Syrian government press in their offensive on Aleppo
Beirut — Forces backing Syrian President Bashar Assad pressed their offensive Tuesday on Aleppo’s rebel-held zone from the south, after capturing areas on other fronts in recent days. As reinforcements arrived, including Shiite fighters from Iraq, the strategy appeared to be to retake rebel-held areas bit by bit, backed by massive Russian airpower, rather than risk a potentially costly all-out ground battle.
Tuesday’s offensive on the city’s besieged rebel-held eastern neighborhoods came a day after Washington suspended direct U.S.-Russian talks on a Syria cease-fire — a move U.S. Secretary of State John Kerry blamed on Russia’s rejection of diplomacy in favor of helping Assad’s government achieve a military victory over the rebels.
The latest tactic of whittling away at rebel-held areas of Aleppo rather than launching an all-out offensive has proved successful in the past: The government reasserted control of the suburbs of the capital, Damascus, and most of the central city of Homs using the strategy.
“The Syrian army and its allies are in a sustained offensive to recapture rebel-held eastern Aleppo,” wrote Robert Ford, a veteran diplomat and former ambassador to Syria.

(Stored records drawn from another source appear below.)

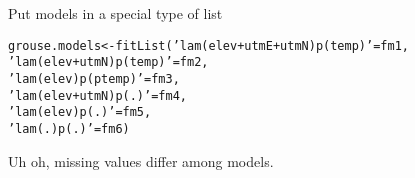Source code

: \documentclass[color=usenames,dvipsnames]{beamer}\usepackage[]{graphicx}\usepackage[]{color}
\makeatletter
\newcommand{\hlstr}[1]{\textcolor[rgb]{0.749,0.012,0.012}{#1}}%
\newcommand{\hlstd}[1]{\textcolor[rgb]{0,0,0}{#1}}%
\newcommand{\hlkwb}[1]{\textcolor[rgb]{0,0.341,0.682}{#1}}%
\newcommand{\hlkwd}[1]{\textcolor[rgb]{0.004,0.004,0.506}{#1}}%
\newenvironment{kframe}{%
 \def\at@end@of@kframe{}%
 \ifinner\ifhmode%
  \def\at@end@of@kframe{\end{minipage}}%
  \begin{minipage}{\columnwidth}%
 \fi\fi%
 \def\FrameCommand##1{\hskip\@totalleftmargin \hskip-\fboxsep
 \colorbox{shadecolor}{##1}\hskip-\fboxsep
     \hskip-\linewidth \hskip-\@totalleftmargin \hskip\columnwidth}%
 \MakeFramed {\advance\hsize-\width
   \@totalleftmargin\z@ \linewidth\hsize
   \@setminipage}}%
 {\par\unskip\endMakeFramed%
 \at@end@of@kframe}
\newenvironment{knitrout}{}{} %
\makeatother
\begin{document}
\begin{frame}[fragile]
\begin{knitrout}
\begin{kframe}
{\ttfamily\noindent\bfseries{}}\end{kframe}
\end{knitrout}
\pause
\vfill
Put models in a special type of list
  \vspace{-6pt}
\begin{knitrout}\footnotesize
{}\color{fgcolor}\begin{kframe}
\begin{alltt}
\hlstd{grouse.models} \hlkwb{<-} \hlkwd{fitList}\hlstd{(}\hlstr{'lam(elev+utmE+utmN)p(temp)'}\hlstd{=fm1,}
                         \hlstr{'lam(elev+utmN)p(temp)'}\hlstd{=fm2,}
                         \hlstr{'lam(elev)p(ptemp)'}\hlstd{=fm3,}
                         \hlstr{'lam(elev+utmN)p(.)'}\hlstd{=fm4,}
                         \hlstr{'lam(elev)p(.)'}\hlstd{=fm5,}
                         \hlstr{'lam(.)p(.)'}\hlstd{=fm6)}
\end{alltt}


{\ttfamily\noindent\bfseries\color{errorcolor}{\#\# Error in validityMethod(object): Data are not the same among models due to missing covariate values. Consider removing NAs before analysis.}}\end{kframe}
\end{knitrout}
\pause
Uh oh, missing values differ among models.
\end{frame}
\end{document}
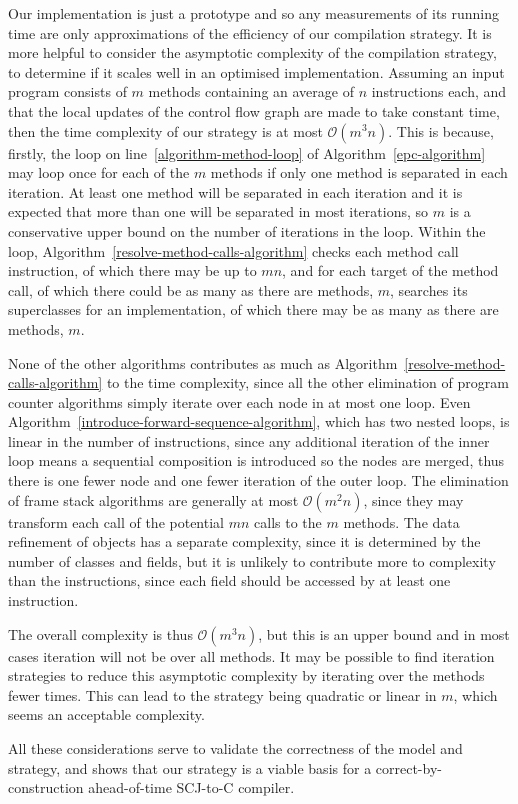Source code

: {Our implementation is just a prototype and so any measurements of its
running time are only approximations of the efficiency of our
compilation strategy.
It is more helpful to consider the asymptotic complexity of the
compilation strategy, to determine if it scales well in an optimised
implementation.
Assuming an input program consists of $m$ methods containing an
average of $n$ instructions each, and that the local updates of the
control flow graph are made to take constant time, then the time
complexity of our strategy is at most $\mathcal{O}(m^3n)$.
This is because, firstly, the loop on line~\ref{algorithm-method-loop}
of Algorithm~\ref{epc-algorithm} may loop once for each of the $m$
methods if only one method is separated in each iteration.
At least one method will be separated in each iteration and it is
expected that more than one will be separated in most iterations, so
$m$ is a conservative upper bound on the number of iterations in the
loop.
Within the loop, Algorithm~\ref{resolve-method-calls-algorithm} checks
each method call instruction, of which there may be up to $mn$, and
for each target of the method call, of which there could be as many as
there are methods, $m$, searches its superclasses for an
implementation, of which there may be as many as there are methods,
$m$.

None of the other algorithms contributes as much as
Algorithm~\ref{resolve-method-calls-algorithm} to the time complexity,
since all the other elimination of program counter algorithms simply
iterate over each node in at most one loop. 
Even Algorithm~\ref{introduce-forward-sequence-algorithm}, which has
two nested loops, is linear in the number of instructions, since any
additional iteration of the inner loop means a sequential composition
is introduced so the nodes are merged, thus there is one fewer node
and one fewer iteration of the outer loop.
The elimination of frame stack algorithms are generally at most
$\mathcal{O}(m^2n)$, since they may transform each call of the
potential $mn$ calls to the $m$ methods.
The data refinement of objects has a separate complexity, since it is
determined by the number of classes and fields, but it is unlikely to
contribute more to complexity than the instructions, since each field
should be accessed by at least one instruction.

The overall complexity is thus $\mathcal{O}(m^3n)$, but this is an
upper bound and in most cases iteration will not be over all methods.
It may be possible to find iteration strategies to reduce this
asymptotic complexity by iterating over the methods fewer times.
This can lead to the strategy being quadratic or linear in $m$, which
seems an acceptable complexity.
}

All these considerations serve to validate the correctness of the
model and strategy, and shows that our strategy is a viable
 basis for a correct-by-construction ahead-of-time
SCJ-to-C compiler.
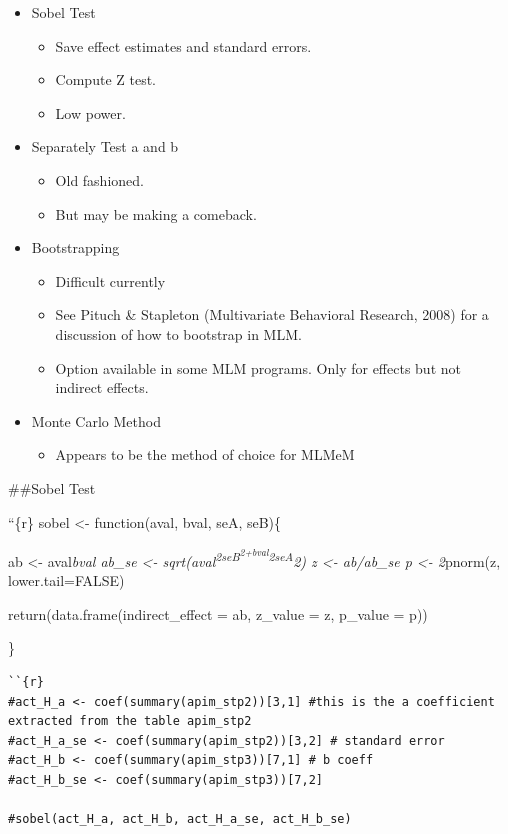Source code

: \documentclass[
  man,floatsintext]{apa6}
\providecommand{\tightlist}{%
  \setlength{\itemsep}{0pt}\setlength{\parskip}{0pt}}
\begin{document}
\begin{itemize}
\tightlist
\item
  Sobel Test

  \begin{itemize}
  \tightlist
  \item
    Save effect estimates and standard errors.
  \item
    Compute Z test.
  \item
    Low power.
  \end{itemize}
\item
  Separately Test a and b

  \begin{itemize}
  \tightlist
  \item
    Old fashioned.
  \item
    But may be making a comeback.
  \end{itemize}
\item
  Bootstrapping

  \begin{itemize}
  \tightlist
  \item
    Difficult currently
  \item
    See Pituch \& Stapleton (Multivariate Behavioral Research, 2008) for a discussion of how to bootstrap in MLM.
  \item
    Option available in some MLM programs. Only for effects but not indirect effects.
  \end{itemize}
\item
  Monte Carlo Method

  \begin{itemize}
  \tightlist
  \item
    Appears to be the method of choice for MLMeM
  \end{itemize}
\end{itemize}

\#\#Sobel Test

``\{r\}
sobel \textless- function(aval, bval, seA, seB)\{

ab \textless- aval\emph{bval
ab\_se \textless- sqrt(aval\textsuperscript{2\emph{seB\textsuperscript{2+bval}2}seA}2)
z \textless- ab/ab\_se
p \textless- 2}pnorm(z, lower.tail=FALSE)

return(data.frame(indirect\_effect = ab, z\_value = z, p\_value = p))

\}

\begin{verbatim}
``{r}
#act_H_a <- coef(summary(apim_stp2))[3,1] #this is the a coefficient extracted from the table apim_stp2 
#act_H_a_se <- coef(summary(apim_stp2))[3,2] # standard error 
#act_H_b <- coef(summary(apim_stp3))[7,1] # b coeff
#act_H_b_se <- coef(summary(apim_stp3))[7,2]

#sobel(act_H_a, act_H_b, act_H_a_se, act_H_b_se)
\end{verbatim}
\end{document}
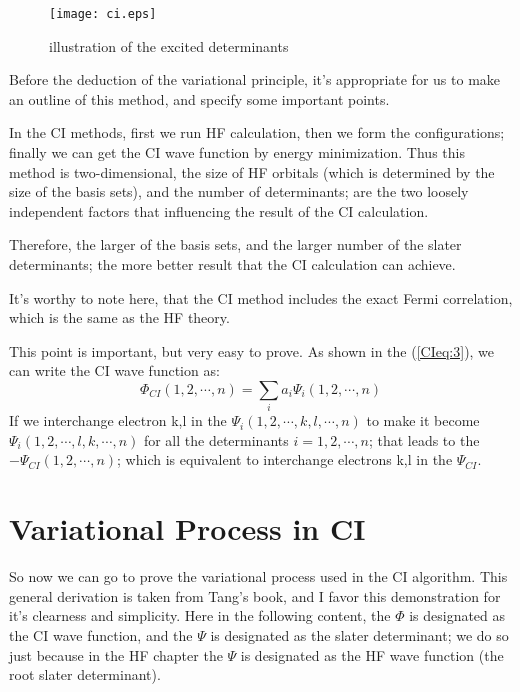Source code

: \begin{figure}[htp]
  \begin{center}
    \texttt{[image: ci.eps]}\label{CI1}
    \caption{illustration of the excited determinants}
  \end{center}
\end{figure}

Before the deduction of the variational principle, it's appropriate
for us to make an outline of this method, and specify some important
points.

In the CI methods, first we run HF calculation, then we form the
configurations; finally we can get the CI wave function by energy
minimization. Thus this method is two-dimensional, the size of HF
orbitals (which is determined by the size of the basis sets), and the
number of determinants; are the two loosely independent factors that
influencing the result of the CI calculation.

Therefore, the larger of the basis sets, and the larger number of the
slater determinants; the more better result that the CI calculation
can achieve.

It's worthy to note here, that the CI method includes the exact Fermi
correlation, which is the same as the HF theory.

This point is important, but very easy to prove. As shown in the
(\ref{CIeq:3}), we can write the CI wave function as:
\begin{equation}\label{}
  \Phi_{CI} (1,2,\cdots, n) = \sum _{i}a_{i}\Psi_{i} (1,2,\cdots, n)
\end{equation}
If we interchange electron k,l in the $\Psi_{i} (1,2, \cdots, k,l,
\cdots, n)$ to make it become $\Psi_{i} (1,2, \cdots, l,k, \cdots, n)$
for all the determinants $i=1,2, \cdots, n$; that leads to the
$-\Psi_{CI}(1,2,\cdots, n)$; which is equivalent to interchange
electrons k,l in the $\Psi_{CI}$.


\section{Variational Process in CI}
%
%
%
%
So now we can go to prove the variational process used in the CI
algorithm. This general derivation is taken from Tang's
book\cite{aoqingTang}, and I favor this demonstration for it's
clearness and simplicity. Here in the following content, the $\Phi$ is
designated as the CI wave function, and the $\Psi$ is designated as
the slater determinant; we do so just because in the HF chapter the
$\Psi$ is designated as the HF wave function (the root slater
determinant).

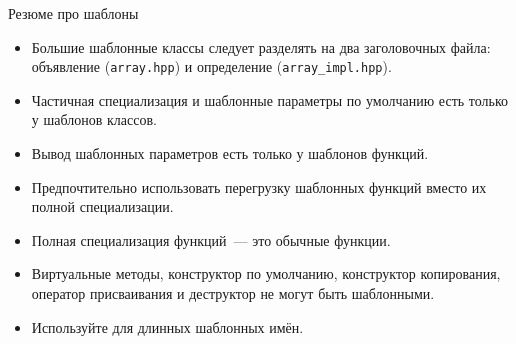 \documentclass{beamer}
\begin{document}
\begin{frame}[fragile]{Резюме про шаблоны}
\small
    \begin{itemize}
        \item
            Большие шаблонные классы следует разделять на два заголовочных файла:
            объявление (\texttt{array.hpp}) и определение (\texttt{array\_impl.hpp}).

        \item Частичная специализация и шаблонные параметры по умолчанию
            есть только у шаблонов классов.

        \item Вывод шаблонных параметров есть только у шаблонов функций.

        \item Предпочтительно использовать перегрузку шаблонных функций вместо
            их полной специализации.

        \item Полная специализация функций~--- это обычные функции.
    
        \item Виртуальные методы, конструктор по умолчанию, конструктор
            копирования, оператор присваивания и деструктор не могут быть
            шаблонными.
        \item Используйте  для длинных шаблонных имён.
    \end{itemize}
\end{frame}
\end{document}
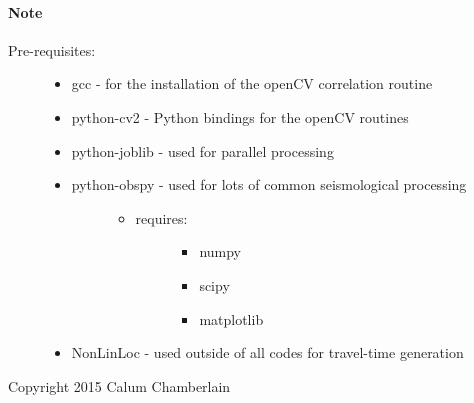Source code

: \documentclass[a4paper,10pt,english]{sphinxmanual}
\begin{document}
\paragraph{Note}
\begin{description}
\item[{Pre-requisites:}] \leavevmode\begin{itemize}
\item {} 
gcc             - for the installation of the openCV correlation routine

\item {} 
python-cv2      - Python bindings for the openCV routines

\item {} 
python-joblib   - used for parallel processing

\item {} \begin{description}
\item[{python-obspy    - used for lots of common seismological processing}] \leavevmode\begin{itemize}
\item {} \begin{description}
\item[{requires:}] \leavevmode\begin{itemize}
\item {} 
numpy

\item {} 
scipy

\item {} 
matplotlib

\end{itemize}

\end{description}

\end{itemize}

\end{description}

\item {} 
NonLinLoc       - used outside of all codes for travel-time generation

\end{itemize}

\end{description}

Copyright 2015 Calum Chamberlain
\end{document}
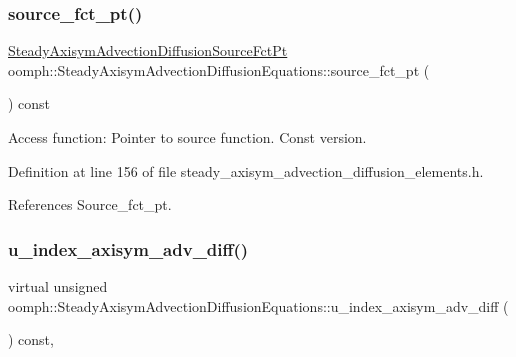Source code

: \subsubsection{\texorpdfstring{source\+\_\+fct\+\_\+pt()}{source\_fct\_pt()}\hspace{0.1cm}{\footnotesize\ttfamily [2/2]}}
{\footnotesize\ttfamily \hyperlink{classoomph_1_1SteadyAxisymAdvectionDiffusionEquations_a1a8121ed2ce92dc69aa85c71975489d0}{Steady\+Axisym\+Advection\+Diffusion\+Source\+Fct\+Pt} oomph\+::\+Steady\+Axisym\+Advection\+Diffusion\+Equations\+::source\+\_\+fct\+\_\+pt (\begin{DoxyParamCaption}{ }\end{DoxyParamCaption}) const\hspace{0.3cm}{\ttfamily [inline]}}



Access function\+: Pointer to source function. Const version. 



Definition at line 156 of file steady\+\_\+axisym\+\_\+advection\+\_\+diffusion\+\_\+elements.\+h.



References Source\+\_\+fct\+\_\+pt.

\mbox{\label{classoomph_1_1SteadyAxisymAdvectionDiffusionEquations_ab56bb475d2985b9278b9c6a0ba5b89b3}} 
\subsubsection{\texorpdfstring{u\+\_\+index\+\_\+axisym\+\_\+adv\+\_\+diff()}{u\_index\_axisym\_adv\_diff()}}
{\footnotesize\ttfamily virtual unsigned oomph\+::\+Steady\+Axisym\+Advection\+Diffusion\+Equations\+::u\+\_\+index\+\_\+axisym\+\_\+adv\+\_\+diff (\begin{DoxyParamCaption}{ }\end{DoxyParamCaption}) const\hspace{0.3cm}{\ttfamily [inline]}, {\ttfamily [virtual]}}



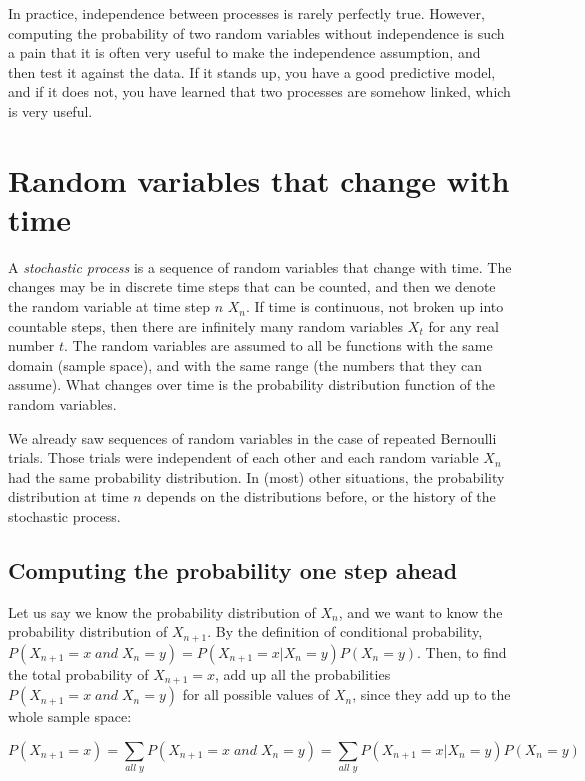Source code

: \documentclass[
  letterpaper,
  DIV=11,
  numbers=noendperiod]{scrreprt}
\begin{document}
In practice, independence between processes is rarely perfectly true.
However, computing the probability of two random variables without
independence is such a pain that it is often very useful to make the
independence assumption, and then test it against the data. If it stands
up, you have a good predictive model, and if it does not, you have
learned that two processes are somehow linked, which is very useful.

\section{Random variables that change with
time}\label{random-variables-that-change-with-time}

A \emph{stochastic process} is a sequence of random variables that
change with time. The changes may be in discrete time steps that can be
counted, and then we denote the random variable at time step \(n\)
\(X_n\). If time is continuous, not broken up into countable steps, then
there are infinitely many random variables \(X_t\) for any real number
\(t\). The random variables are assumed to all be functions with the
same domain (sample space), and with the same range (the numbers that
they can assume). What changes over time is the probability distribution
function of the random variables.

We already saw sequences of random variables in the case of repeated
Bernoulli trials. Those trials were independent of each other and each
random variable \(X_n\) had the same probability distribution. In (most)
other situations, the probability distribution at time \(n\) depends on
the distributions before, or the history of the stochastic process.

\subsection{Computing the probability one step
ahead}\label{computing-the-probability-one-step-ahead}

Let us say we know the probability distribution of \(X_n\), and we want
to know the probability distribution of \(X_{n+1}\). By the definition
of conditional probability,
\(P(X_{n+1} = x \; and \; X_n = y) = P(X_{n+1} =x | X_n = y) P(X_n = y)\).
Then, to find the total probability of \(X_{n+1} = x\), add up all the
probabilities \(P(X_{n+1} = x \; and \; X_n=y)\) for all possible values
of \(X_n\), since they add up to the whole sample space:

\[ 
P(X_{n+1} = x) = \sum _ {all \; y} P(X_{n+1} = x \; and \; X_n = y) = \sum _ {all \; y} P(X_{n+1} =x | X_n = y) P(X_n = y)
\]
\end{document}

“Unless the balance on the ground drastically shifts, the Assad regime will eventually retake from opposition fighters all of Aleppo and the outlying districts of Damascus,” wrote Ford, a fellow at the Middle East Institute in Washington. “This may take months, but the balance is certainly in the Syrian government’s favor.”
Syrian troops and their allies have laid siege to rebel-held parts of Aleppo since July 17.